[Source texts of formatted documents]
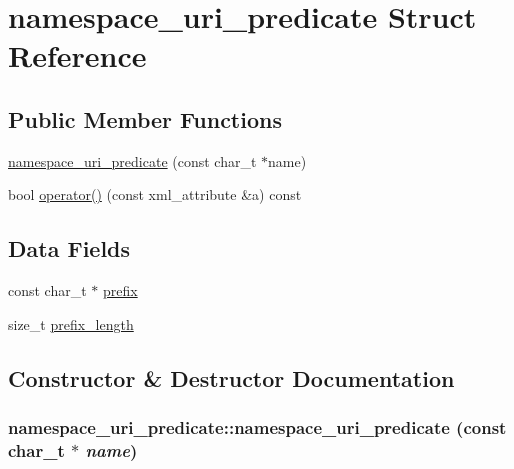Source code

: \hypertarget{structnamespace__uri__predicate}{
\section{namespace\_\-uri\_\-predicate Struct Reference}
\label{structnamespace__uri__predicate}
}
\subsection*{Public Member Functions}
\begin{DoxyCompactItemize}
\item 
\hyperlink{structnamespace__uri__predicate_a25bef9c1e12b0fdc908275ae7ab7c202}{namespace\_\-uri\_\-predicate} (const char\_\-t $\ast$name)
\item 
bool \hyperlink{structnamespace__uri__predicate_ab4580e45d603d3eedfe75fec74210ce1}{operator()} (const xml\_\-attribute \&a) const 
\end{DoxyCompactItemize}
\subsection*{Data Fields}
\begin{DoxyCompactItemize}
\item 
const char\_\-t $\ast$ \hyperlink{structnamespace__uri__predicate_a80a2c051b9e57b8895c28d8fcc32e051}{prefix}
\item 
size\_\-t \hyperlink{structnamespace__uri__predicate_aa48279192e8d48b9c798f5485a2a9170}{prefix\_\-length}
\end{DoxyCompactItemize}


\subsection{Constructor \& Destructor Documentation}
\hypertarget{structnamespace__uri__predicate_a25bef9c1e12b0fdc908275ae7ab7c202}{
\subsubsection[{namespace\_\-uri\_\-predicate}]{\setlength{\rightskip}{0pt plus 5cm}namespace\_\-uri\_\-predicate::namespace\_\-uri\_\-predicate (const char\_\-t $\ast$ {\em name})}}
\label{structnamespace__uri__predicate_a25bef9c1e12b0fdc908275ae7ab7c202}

#### [Task requirements]
From the entries above, output every line exactly and omit any image.

#### [Task solution]
Source code

: \hypertarget{structnamespace__uri__predicate}{
\section{namespace\_\-uri\_\-predicate Struct Reference}
\label{structnamespace__uri__predicate}
}
\subsection*{Public Member Functions}
\begin{DoxyCompactItemize}
\item 
\hyperlink{structnamespace__uri__predicate_a25bef9c1e12b0fdc908275ae7ab7c202}{namespace\_\-uri\_\-predicate} (const char\_\-t $\ast$name)
\item 
bool \hyperlink{structnamespace__uri__predicate_ab4580e45d603d3eedfe75fec74210ce1}{operator()} (const xml\_\-attribute \&a) const 
\end{DoxyCompactItemize}
\subsection*{Data Fields}
\begin{DoxyCompactItemize}
\item 
const char\_\-t $\ast$ \hyperlink{structnamespace__uri__predicate_a80a2c051b9e57b8895c28d8fcc32e051}{prefix}
\item 
size\_\-t \hyperlink{structnamespace__uri__predicate_aa48279192e8d48b9c798f5485a2a9170}{prefix\_\-length}
\end{DoxyCompactItemize}


\subsection{Constructor \& Destructor Documentation}
\hypertarget{structnamespace__uri__predicate_a25bef9c1e12b0fdc908275ae7ab7c202}{
\subsubsection[{namespace\_\-uri\_\-predicate}]{\setlength{\rightskip}{0pt plus 5cm}namespace\_\-uri\_\-predicate::namespace\_\-uri\_\-predicate (const char\_\-t $\ast$ {\em name})}}
\label{structnamespace__uri__predicate_a25bef9c1e12b0fdc908275ae7ab7c202}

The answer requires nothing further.